WASHINGTON – No one could have imagined the life of Anna Pauline (Pauli) Murray, the black, queer and gender nonconforming civil rights pioneer who lived from 1910 to 1985.
Few have done as much to make the world fairer than Murray. Last year, Murray’s scholarship was used to help the ACLU successfully argue before the Supreme Court that Title VII of the 1964 Civil Rights Act protects LGBTQ + people from on-site dismissal. work because of their sexual orientation and gender identity. Yet a lot of people don’t know who Murray was.
“My Name is Pauli Murray,” a new documentary airing in select theaters and airing on Amazon Prime, tells the story of Murray’s fascinating life. The gripping film is co-directed by Betsy West and Julie Cohen, who directed “RBG,” the popular documentary about Ruth Bader Ginsburg.
“RBG” is a good documentary. Still, the 131-minute “My Name is Pauli Murray” is even better.
Conveying the complexity of Murray’s life in such a short document would bring down many mortals. But West and Cohen are up to the task.
Use of recordings of Murray’s voice; Murray’s letters, footage of everything from Murray with one of his dogs in Harlem in the 1930s, plus interviews with Murray’s family and biographers, the film takes you into Murray’s world.

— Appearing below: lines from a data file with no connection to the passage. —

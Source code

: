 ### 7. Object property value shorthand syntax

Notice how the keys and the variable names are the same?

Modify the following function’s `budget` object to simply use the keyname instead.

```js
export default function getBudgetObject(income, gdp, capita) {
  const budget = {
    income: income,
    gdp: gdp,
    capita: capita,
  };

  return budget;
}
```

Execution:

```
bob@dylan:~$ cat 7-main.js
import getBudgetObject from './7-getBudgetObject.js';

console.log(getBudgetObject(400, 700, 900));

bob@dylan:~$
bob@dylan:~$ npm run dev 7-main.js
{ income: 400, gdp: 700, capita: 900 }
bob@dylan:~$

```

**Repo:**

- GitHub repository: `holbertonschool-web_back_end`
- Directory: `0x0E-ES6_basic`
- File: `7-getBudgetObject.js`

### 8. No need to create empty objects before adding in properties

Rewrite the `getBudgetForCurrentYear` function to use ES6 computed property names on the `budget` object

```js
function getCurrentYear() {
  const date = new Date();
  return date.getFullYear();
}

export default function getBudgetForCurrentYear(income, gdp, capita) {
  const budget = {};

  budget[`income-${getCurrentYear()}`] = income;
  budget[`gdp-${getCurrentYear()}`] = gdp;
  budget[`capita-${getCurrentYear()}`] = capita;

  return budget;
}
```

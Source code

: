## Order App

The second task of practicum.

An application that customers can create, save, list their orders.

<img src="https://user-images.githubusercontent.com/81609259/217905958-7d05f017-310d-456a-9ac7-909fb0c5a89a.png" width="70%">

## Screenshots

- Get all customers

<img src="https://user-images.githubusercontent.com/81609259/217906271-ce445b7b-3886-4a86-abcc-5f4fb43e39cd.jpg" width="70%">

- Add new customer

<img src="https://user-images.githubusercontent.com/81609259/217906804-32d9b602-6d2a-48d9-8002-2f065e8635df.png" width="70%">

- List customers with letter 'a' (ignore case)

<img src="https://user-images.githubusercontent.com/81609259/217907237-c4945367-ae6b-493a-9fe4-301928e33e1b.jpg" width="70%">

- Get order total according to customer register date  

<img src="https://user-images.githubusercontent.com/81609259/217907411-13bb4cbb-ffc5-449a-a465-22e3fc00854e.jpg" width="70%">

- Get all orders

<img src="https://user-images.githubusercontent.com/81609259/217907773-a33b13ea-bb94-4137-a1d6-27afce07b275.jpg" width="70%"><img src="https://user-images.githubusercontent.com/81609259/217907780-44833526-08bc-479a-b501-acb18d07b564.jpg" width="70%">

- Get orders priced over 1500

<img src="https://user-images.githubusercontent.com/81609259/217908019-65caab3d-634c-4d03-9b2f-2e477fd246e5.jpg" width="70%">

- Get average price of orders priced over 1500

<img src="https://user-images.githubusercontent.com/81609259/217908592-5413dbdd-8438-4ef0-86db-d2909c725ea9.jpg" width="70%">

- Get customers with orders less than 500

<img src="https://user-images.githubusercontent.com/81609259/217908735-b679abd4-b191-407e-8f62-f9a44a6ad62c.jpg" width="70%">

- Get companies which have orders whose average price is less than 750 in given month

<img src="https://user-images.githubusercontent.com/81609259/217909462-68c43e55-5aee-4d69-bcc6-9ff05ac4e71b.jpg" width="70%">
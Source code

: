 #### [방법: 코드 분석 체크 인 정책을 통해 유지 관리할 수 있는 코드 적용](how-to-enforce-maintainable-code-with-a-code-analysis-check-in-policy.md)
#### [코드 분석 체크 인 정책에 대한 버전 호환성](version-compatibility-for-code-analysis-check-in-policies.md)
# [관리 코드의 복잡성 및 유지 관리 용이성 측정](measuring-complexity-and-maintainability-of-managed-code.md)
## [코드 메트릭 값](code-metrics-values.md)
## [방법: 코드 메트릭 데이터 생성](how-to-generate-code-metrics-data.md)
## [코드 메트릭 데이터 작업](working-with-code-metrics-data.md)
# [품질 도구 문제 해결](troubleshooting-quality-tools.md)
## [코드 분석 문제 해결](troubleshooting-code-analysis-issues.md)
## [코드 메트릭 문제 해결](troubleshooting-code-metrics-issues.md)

To say that Murray was a Renaissance woman is not trivial. Murray was a lawyer, poet, writer, activist and educator. This is just the tip of the iceberg!
For decades Murray and Eleanor Roosevelt were friends. Murray was a co-founder of the National Organization for Women. Gay writers James Baldwin and Langston Hughes were his writing buddies. Murray and Baldwin were the first black writers to be invited to the prestigious MacDowell Writers Colony.
In his sixties, Murray left her teaching position at Brandeis University to attend seminary. She became the first black woman to be ordained a priest by the Episcopal Church.
It doesn’t stop there! An article Murray wrote while a student at Howard Law School was a key part of Thurgood Marshall’s strategy to reverse racial segregation in Brown v. Board of Education. Ruth Bader Ginsburg cited Murray when she argued against gender discrimination in the Supreme Court.
While she was alive, Murray was locked in for much of her personal life. Murray had a decades-long relationship with Irene Barlow. But, due to the times she lived in, Murray couldn’t be open about their relationship.
Murray sensed that she was mismatched, like a man in a woman’s body. This, too, Murray kept a secret.
In “My name is Pauli Murray” Murray’s family and biographers refer to Murray with the pronouns “she and she”. A non-binary activist calls Murray “they”.
Murray is having a well-deserved moment. In 2016, Yale University named one of its residential colleges after Murray. It was the first time that a Yale college had been named after a person of color or (openly) LGBTQ + person. In 1965, Murray was the first African American to earn a doctorate in forensic science from Yale.
In 2017, the National Park Service, part of the Home Office, designated Murray’s family home in Durham, North Carolina, as a National Historic Landmark.
Watching “My name is Pauli Murray” you are blown away by Murray’s resilience and accomplishments. Fifteen years before Rosa Parks, she protested against racial segregation on buses.
“I lived to see my lost causes found,” Murray says.
It is difficult to humanize an icon. But, the filmmakers don’t put Murray on Mount Olympus.
Even as a child, we learn, Murray wanted to wear pants. It was fine during the week, her aunt Pauline said, but Murray is expected to wear a dress to church on Sunday. Although not many understood Murray’s feelings, Aunt Pauline called Murray “my boy”.
Murray and Barlow have never lived together. Yet you get a sense of their privacy in the letters they exchanged. They were called “Linus” and “Charlie Brown” (characters from the Peanuts comics) and wrote that they wanted to “share” while listening to Brahms’ Fourth Symphony and the New York Times puzzle.
“My name is Pauli Murray” will let you talk about Murray and how to honor his legacy. It would have made Murray happy.